> [AIM OF THE TASK]
Among the lines below, restate word for word only those from the line with "# TrkAna Tutorial" through the line with "## Simulation Samples", with both end lines kept.

> [RECORDS FOR THIS EXERCISE]
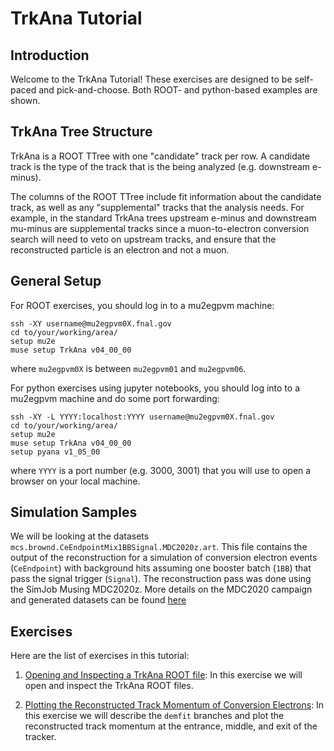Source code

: # TrkAna Tutorial

## Introduction

Welcome to the TrkAna Tutorial! These exercises are designed to be self-paced and pick-and-choose. Both ROOT- and python-based examples are shown.

## TrkAna Tree Structure

TrkAna is a ROOT TTree with one "candidate" track per row. A candidate track is the type of the track that is the being analyzed (e.g. downstream e-minus).

The columns of the ROOT TTree include fit information about the candidate track, as well as any "supplemental" tracks that the analysis needs. For example, in the standard TrkAna trees upstream e-minus and downstream mu-minus are supplemental tracks since a muon-to-electron conversion search will need to veto on upstream tracks, and ensure that the reconstructed particle is an electron and not a muon.

## General Setup

For ROOT exercises, you should log in to a mu2egpvm machine:

```
ssh -XY username@mu2egpvm0X.fnal.gov
cd to/your/working/area/
setup mu2e
muse setup TrkAna v04_00_00
```

where ```mu2egpvm0X``` is between ```mu2egpvm01``` and ```mu2egpvm06```.

For python exercises using jupyter notebooks, you should log into to a mu2egpvm machine and do some port forwarding:

```
ssh -XY -L YYYY:localhost:YYYY username@mu2egpvm0X.fnal.gov
cd to/your/working/area/
setup mu2e
muse setup TrkAna v04_00_00
setup pyana v1_05_00
```

where ```YYYY``` is a port number (e.g. 3000, 3001) that you will use to open a browser on your local machine.

## Simulation Samples

We will be looking at the datasets ```mcs.brownd.CeEndpointMix1BBSignal.MDC2020z.art```. This file contains the output of the reconstruction for a simulation of conversion electron events (```CeEndpoint```) with background hits assuming one booster batch (```1BB```) that pass the signal trigger (```Signal```). The reconstruction pass was done using the SimJob Musing MDC2020z. More details on the MDC2020 campaign and generated datasets can be found [here](https://mu2ewiki.fnal.gov/wiki/MDC2020)

## Exercises

Here are the list of exercises in this tutorial:

1. [Opening and Inspecting a TrkAna ROOT file](opening.md): In this exercise we will open and inspect the TrkAna ROOT files.

1. [Plotting the Reconstructed Track Momentum of Conversion Electrons](reco-mom.md): In this exercise we will describe the ```demfit``` branches and plot the reconstructed track momentum at the entrance, middle, and exit of the tracker.

<!----
Hope to get to these...

1. [Plotting the Simulated Energy Loss of Conversion Electrons](e-loss.md)

1. [Following the Genealogy of Conversion Electrons](genealogy.md)

1. [Plotting the Time Difference between a Track and CRV hit](crv.md)

1. [Plotting the Reconstructed Track Momentum of particles that weren't the conversion electron]

1. [Plotting the Simulated Energy Loss of Conversion Electrons in the Stopping Target and IPA](e-loss.md)

--->
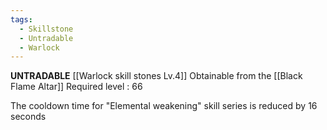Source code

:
 ```yaml
---
tags:
  - Skillstone
  - Untradable
  - Warlock
---
```

**UNTRADABLE**
[[Warlock skill stones Lv.4]]
Obtainable from the [[Black Flame Altar]]
Required level : 66

The cooldown time for "Elemental weakening" skill series is reduced by 16 seconds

> [RESULT OF THIS TASK]
: # TrkAna Tutorial

## Introduction

Welcome to the TrkAna Tutorial! These exercises are designed to be self-paced and pick-and-choose. Both ROOT- and python-based examples are shown.

## TrkAna Tree Structure

TrkAna is a ROOT TTree with one "candidate" track per row. A candidate track is the type of the track that is the being analyzed (e.g. downstream e-minus).

The columns of the ROOT TTree include fit information about the candidate track, as well as any "supplemental" tracks that the analysis needs. For example, in the standard TrkAna trees upstream e-minus and downstream mu-minus are supplemental tracks since a muon-to-electron conversion search will need to veto on upstream tracks, and ensure that the reconstructed particle is an electron and not a muon.

## General Setup

For ROOT exercises, you should log in to a mu2egpvm machine:

```
ssh -XY username@mu2egpvm0X.fnal.gov
cd to/your/working/area/
setup mu2e
muse setup TrkAna v04_00_00
```

where ```mu2egpvm0X``` is between ```mu2egpvm01``` and ```mu2egpvm06```.

For python exercises using jupyter notebooks, you should log into to a mu2egpvm machine and do some port forwarding:

```
ssh -XY -L YYYY:localhost:YYYY username@mu2egpvm0X.fnal.gov
cd to/your/working/area/
setup mu2e
muse setup TrkAna v04_00_00
setup pyana v1_05_00
```

where ```YYYY``` is a port number (e.g. 3000, 3001) that you will use to open a browser on your local machine.

## Simulation Samples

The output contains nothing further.